=== GIVEN INFORMATION ===

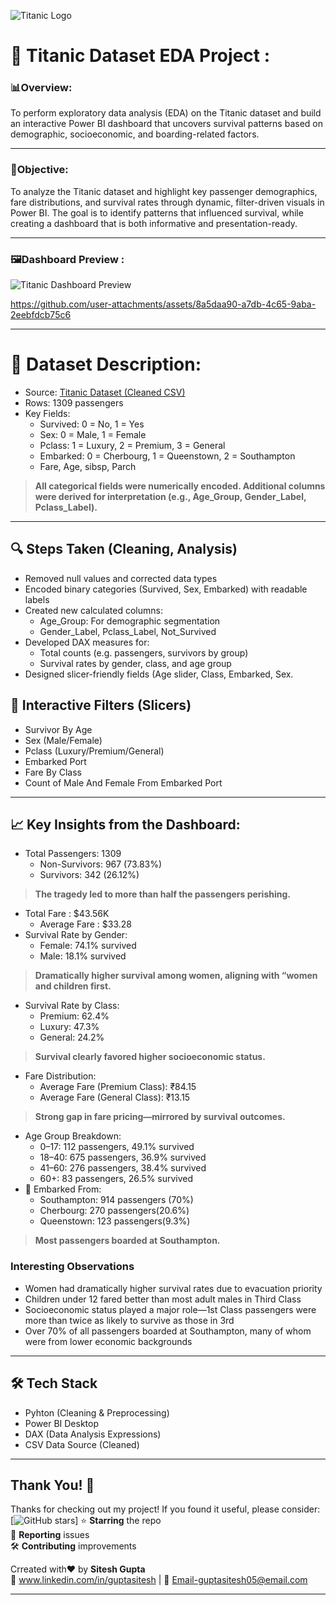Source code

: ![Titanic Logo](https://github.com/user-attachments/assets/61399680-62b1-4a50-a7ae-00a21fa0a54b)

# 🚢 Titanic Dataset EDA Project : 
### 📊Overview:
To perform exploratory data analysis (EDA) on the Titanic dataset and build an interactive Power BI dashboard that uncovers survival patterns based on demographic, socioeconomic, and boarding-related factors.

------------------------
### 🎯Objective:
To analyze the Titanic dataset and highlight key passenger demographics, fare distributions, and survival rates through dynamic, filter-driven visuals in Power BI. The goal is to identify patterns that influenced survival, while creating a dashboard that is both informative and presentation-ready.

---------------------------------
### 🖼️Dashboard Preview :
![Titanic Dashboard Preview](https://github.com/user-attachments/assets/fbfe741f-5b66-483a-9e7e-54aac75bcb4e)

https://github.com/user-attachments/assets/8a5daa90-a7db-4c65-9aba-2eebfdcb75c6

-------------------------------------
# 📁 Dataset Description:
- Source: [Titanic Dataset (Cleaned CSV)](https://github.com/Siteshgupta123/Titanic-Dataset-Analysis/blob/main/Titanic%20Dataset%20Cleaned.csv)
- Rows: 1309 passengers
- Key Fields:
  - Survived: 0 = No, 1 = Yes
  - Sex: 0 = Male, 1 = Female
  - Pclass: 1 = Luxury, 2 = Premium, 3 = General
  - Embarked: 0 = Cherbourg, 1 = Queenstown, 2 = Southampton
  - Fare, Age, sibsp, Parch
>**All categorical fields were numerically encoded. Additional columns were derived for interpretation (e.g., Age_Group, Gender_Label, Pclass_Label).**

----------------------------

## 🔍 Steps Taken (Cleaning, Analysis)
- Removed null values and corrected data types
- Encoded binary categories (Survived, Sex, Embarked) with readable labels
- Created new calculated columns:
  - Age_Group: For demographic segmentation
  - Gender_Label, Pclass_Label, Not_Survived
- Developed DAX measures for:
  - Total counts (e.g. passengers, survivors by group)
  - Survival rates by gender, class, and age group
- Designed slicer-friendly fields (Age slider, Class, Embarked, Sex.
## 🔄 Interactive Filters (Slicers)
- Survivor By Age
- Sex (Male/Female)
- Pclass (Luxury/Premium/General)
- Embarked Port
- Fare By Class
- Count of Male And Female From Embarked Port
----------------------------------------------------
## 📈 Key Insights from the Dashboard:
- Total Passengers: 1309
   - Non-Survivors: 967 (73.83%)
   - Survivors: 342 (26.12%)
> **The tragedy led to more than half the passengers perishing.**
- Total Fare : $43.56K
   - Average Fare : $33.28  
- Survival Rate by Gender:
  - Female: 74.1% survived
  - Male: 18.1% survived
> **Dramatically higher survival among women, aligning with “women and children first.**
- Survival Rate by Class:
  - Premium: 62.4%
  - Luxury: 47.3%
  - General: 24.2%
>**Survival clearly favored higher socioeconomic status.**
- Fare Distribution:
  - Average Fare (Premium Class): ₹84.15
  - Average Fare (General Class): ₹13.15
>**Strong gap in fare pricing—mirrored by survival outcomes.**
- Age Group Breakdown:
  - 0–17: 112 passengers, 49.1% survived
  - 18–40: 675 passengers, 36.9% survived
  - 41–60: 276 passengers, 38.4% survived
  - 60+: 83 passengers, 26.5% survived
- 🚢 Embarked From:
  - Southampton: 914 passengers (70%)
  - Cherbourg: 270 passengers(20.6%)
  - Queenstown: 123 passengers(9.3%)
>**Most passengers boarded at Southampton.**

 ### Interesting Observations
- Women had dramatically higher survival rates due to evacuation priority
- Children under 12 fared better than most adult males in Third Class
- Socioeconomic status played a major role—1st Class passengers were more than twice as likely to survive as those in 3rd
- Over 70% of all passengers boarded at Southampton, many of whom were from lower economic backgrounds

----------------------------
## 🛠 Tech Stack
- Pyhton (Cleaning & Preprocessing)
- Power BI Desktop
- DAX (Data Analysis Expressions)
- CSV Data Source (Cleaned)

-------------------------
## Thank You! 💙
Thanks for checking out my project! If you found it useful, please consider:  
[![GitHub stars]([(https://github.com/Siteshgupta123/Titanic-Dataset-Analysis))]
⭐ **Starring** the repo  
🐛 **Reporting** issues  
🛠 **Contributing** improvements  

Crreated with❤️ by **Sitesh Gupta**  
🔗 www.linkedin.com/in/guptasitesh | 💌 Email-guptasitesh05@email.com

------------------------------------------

===

* [EXERCISE DESCRIPTION]: Without the pictures, repeat every line of the material above exactly.

* [TASK OUTPUT]:
Source code

: ![Titanic Logo](https://github.com/user-attachments/assets/61399680-62b1-4a50-a7ae-00a21fa0a54b)

# 🚢 Titanic Dataset EDA Project : 
### 📊Overview:
To perform exploratory data analysis (EDA) on the Titanic dataset and build an interactive Power BI dashboard that uncovers survival patterns based on demographic, socioeconomic, and boarding-related factors.

------------------------
### 🎯Objective:
To analyze the Titanic dataset and highlight key passenger demographics, fare distributions, and survival rates through dynamic, filter-driven visuals in Power BI. The goal is to identify patterns that influenced survival, while creating a dashboard that is both informative and presentation-ready.

---------------------------------
### 🖼️Dashboard Preview :
![Titanic Dashboard Preview](https://github.com/user-attachments/assets/fbfe741f-5b66-483a-9e7e-54aac75bcb4e)

https://github.com/user-attachments/assets/8a5daa90-a7db-4c65-9aba-2eebfdcb75c6

-------------------------------------
# 📁 Dataset Description:
- Source: [Titanic Dataset (Cleaned CSV)](https://github.com/Siteshgupta123/Titanic-Dataset-Analysis/blob/main/Titanic%20Dataset%20Cleaned.csv)
- Rows: 1309 passengers
- Key Fields:
  - Survived: 0 = No, 1 = Yes
  - Sex: 0 = Male, 1 = Female
  - Pclass: 1 = Luxury, 2 = Premium, 3 = General
  - Embarked: 0 = Cherbourg, 1 = Queenstown, 2 = Southampton
  - Fare, Age, sibsp, Parch
>**All categorical fields were numerically encoded. Additional columns were derived for interpretation (e.g., Age_Group, Gender_Label, Pclass_Label).**

----------------------------

## 🔍 Steps Taken (Cleaning, Analysis)
- Removed null values and corrected data types
- Encoded binary categories (Survived, Sex, Embarked) with readable labels
- Created new calculated columns:
  - Age_Group: For demographic segmentation
  - Gender_Label, Pclass_Label, Not_Survived
- Developed DAX measures for:
  - Total counts (e.g. passengers, survivors by group)
  - Survival rates by gender, class, and age group
- Designed slicer-friendly fields (Age slider, Class, Embarked, Sex.
## 🔄 Interactive Filters (Slicers)
- Survivor By Age
- Sex (Male/Female)
- Pclass (Luxury/Premium/General)
- Embarked Port
- Fare By Class
- Count of Male And Female From Embarked Port
----------------------------------------------------
## 📈 Key Insights from the Dashboard:
- Total Passengers: 1309
   - Non-Survivors: 967 (73.83%)
   - Survivors: 342 (26.12%)
> **The tragedy led to more than half the passengers perishing.**
- Total Fare : $43.56K
   - Average Fare : $33.28  
- Survival Rate by Gender:
  - Female: 74.1% survived
  - Male: 18.1% survived
> **Dramatically higher survival among women, aligning with “women and children first.**
- Survival Rate by Class:
  - Premium: 62.4%
  - Luxury: 47.3%
  - General: 24.2%
>**Survival clearly favored higher socioeconomic status.**
- Fare Distribution:
  - Average Fare (Premium Class): ₹84.15
  - Average Fare (General Class): ₹13.15
>**Strong gap in fare pricing—mirrored by survival outcomes.**
- Age Group Breakdown:
  - 0–17: 112 passengers, 49.1% survived
  - 18–40: 675 passengers, 36.9% survived
  - 41–60: 276 passengers, 38.4% survived
  - 60+: 83 passengers, 26.5% survived
- 🚢 Embarked From:
  - Southampton: 914 passengers (70%)
  - Cherbourg: 270 passengers(20.6%)
  - Queenstown: 123 passengers(9.3%)
>**Most passengers boarded at Southampton.**

 ### Interesting Observations
- Women had dramatically higher survival rates due to evacuation priority
- Children under 12 fared better than most adult males in Third Class
- Socioeconomic status played a major role—1st Class passengers were more than twice as likely to survive as those in 3rd
- Over 70% of all passengers boarded at Southampton, many of whom were from lower economic backgrounds

----------------------------
## 🛠 Tech Stack
- Pyhton (Cleaning & Preprocessing)
- Power BI Desktop
- DAX (Data Analysis Expressions)
- CSV Data Source (Cleaned)

-------------------------
## Thank You! 💙
Thanks for checking out my project! If you found it useful, please consider:  
[![GitHub stars]([(https://github.com/Siteshgupta123/Titanic-Dataset-Analysis))]
⭐ **Starring** the repo  
🐛 **Reporting** issues  
🛠 **Contributing** improvements  

Crreated with❤️ by **Sitesh Gupta**  
🔗 www.linkedin.com/in/guptasitesh | 💌 Email-guptasitesh05@email.com

------------------------------------------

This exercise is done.